総合的に見るとANAは、コロナ収束後の需要回復にしっかり乗りながら、収益体質も改善しているため、業績面では安定性と成長性を両立できている銘柄といえる。燃油価格・為替・世界景気・地政学リスクなど外部要因には依然として左右されるが、そのリスクを踏まえても“堅実に復活を遂げた航空大手”という評価が妥当だろう。
株価的にもPER・PBRが落ち着いた範囲に収まっているため、過度に割高でも割安でもなく、今後数年間は業績のブレに合わせて素直に株価が動いていくタイプの銘柄になると考えられる。短期的に爆発的に上がるタイプではないが、中長期ではじわじわと評価が戻りやすく、航空需要が大きく崩れない限りは“安定して保有しやすい銘柄”として位置づけられる。
配当目的とかどうなの?
ANAホールディングスの配当利回りを見ると、2026年3月期・2027年3月期ともに予想配当利回りは2.03%とされており、日本の大型株の中では「特別高いわけでもなく、やや控えめな利回り」という印象になる。数字だけを見ると強い魅力を感じる水準ではないものの、航空会社という業種の特性を踏まえると、この利回りにどう評価をつけるかがポイントになる。
まず確認しておきたいのは、ANAがコロナ禍で無配に転落した経緯があり、その後、業績の回復に合わせてようやく配当を再開したという点である。2023年までは無配が続いていたが、2024年に50円、2025年に60円と復配が実現し、収益体質の回復を反映した形で配当が戻ってきた。配当再開までの足取りを見ると、ANAが「無理のない範囲で配当を出し始めた」という姿勢が強く、今後についても慎重に配当を設定していく傾向が読み取れる。
利回りが2%前後にとどまっている背景には、航空業界の構造的なリスクがある。燃油価格の変動、為替の急変、世界景気や地政学リスクなど、外部要因が収益に与える影響が非常に大きいため、高配当政策を取りづらい事情がある。ANA自身も、配当よりまず財務基盤の強化を優先する姿勢が根強く、借入金の圧縮や設備投資の確保など、内部留保を厚くしたい局面が続いている。
ただし、業績は確実に回復しており、営業利益率やROEも改善が進んでいるため、現時点での2%前後の利回りには一定の安定性が感じられる。大きな増配を期待するタイプではないものの、今の収益体質であれば「減配リスクが極端に高い」といった不安は薄い。むしろ、業績が落ち着いた範囲で推移すれば、長期的に緩やかな増配が続く可能性も残されている。

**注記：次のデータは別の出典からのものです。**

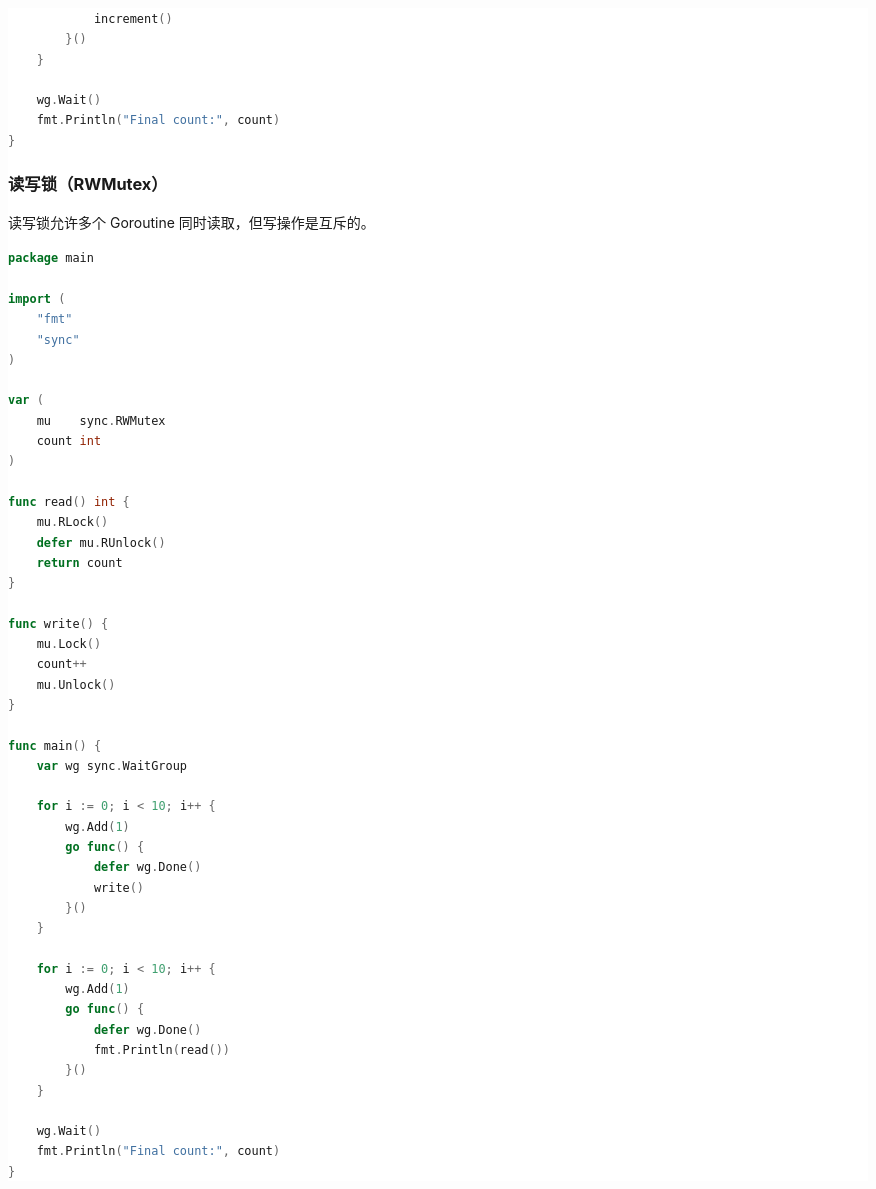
 ```go
            increment()
        }()
    }

    wg.Wait()
    fmt.Println("Final count:", count)
}
```

### 读写锁（RWMutex）

读写锁允许多个 Goroutine 同时读取，但写操作是互斥的。

```go
package main

import (
    "fmt"
    "sync"
)

var (
    mu    sync.RWMutex
    count int
)

func read() int {
    mu.RLock()
    defer mu.RUnlock()
    return count
}

func write() {
    mu.Lock()
    count++
    mu.Unlock()
}

func main() {
    var wg sync.WaitGroup

    for i := 0; i < 10; i++ {
        wg.Add(1)
        go func() {
            defer wg.Done()
            write()
        }()
    }

    for i := 0; i < 10; i++ {
        wg.Add(1)
        go func() {
            defer wg.Done()
            fmt.Println(read())
        }()
    }

    wg.Wait()
    fmt.Println("Final count:", count)
}
```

総合的に見ると、ANAは“配当利回りだけを目的に買う銘柄”ではないが、配当を受け取りながら安定的に保有したい投資家には一定の選択肢になり得る。ただし、利回りはあくまで控えめであり、高配当株の代替として選ぶには弱い水準である。どちらかといえば、業績回復と株価安定をメインにしつつ、ついでに2%前後の配当を受け取る というような位置づけが現実的だろう。
今後の値動き予想!!(5年間)
ANAホールディングスの株価は現在 2,941.5円。今後5年間というスパンで株価の方向性を考えるうえでは、航空需要の回復状況、国際線の収益改善、燃油価格や為替の動き、さらには世界景気や地政学リスクといった外部要因が非常に重要になる。ANAはすでにコロナ禍の局面を脱し、売上・利益ともに大幅に回復しているが、航空業界自体が景気変動の影響を受けやすい業種であるため、株価がどこまで伸びるかは業績の継続性と外部環境の安定度に左右される構造になっている。
まず現在の業績を見ると、売上は2019年の水準を超え、国際線の搭乗率も高いレンジへ戻ってきている。国際線収入はANAの収益の柱であり、特にアジア〜欧米路線の回復は今後もプラス材料になる。また、経営側がコスト改善を継続しており、機材効率の改善や固定費削減が進んだことで、過去より利益率が高い水準に落ち着きつつある。これによって、航空株特有の“薄利構造”がやや改善しているのも追い風だ。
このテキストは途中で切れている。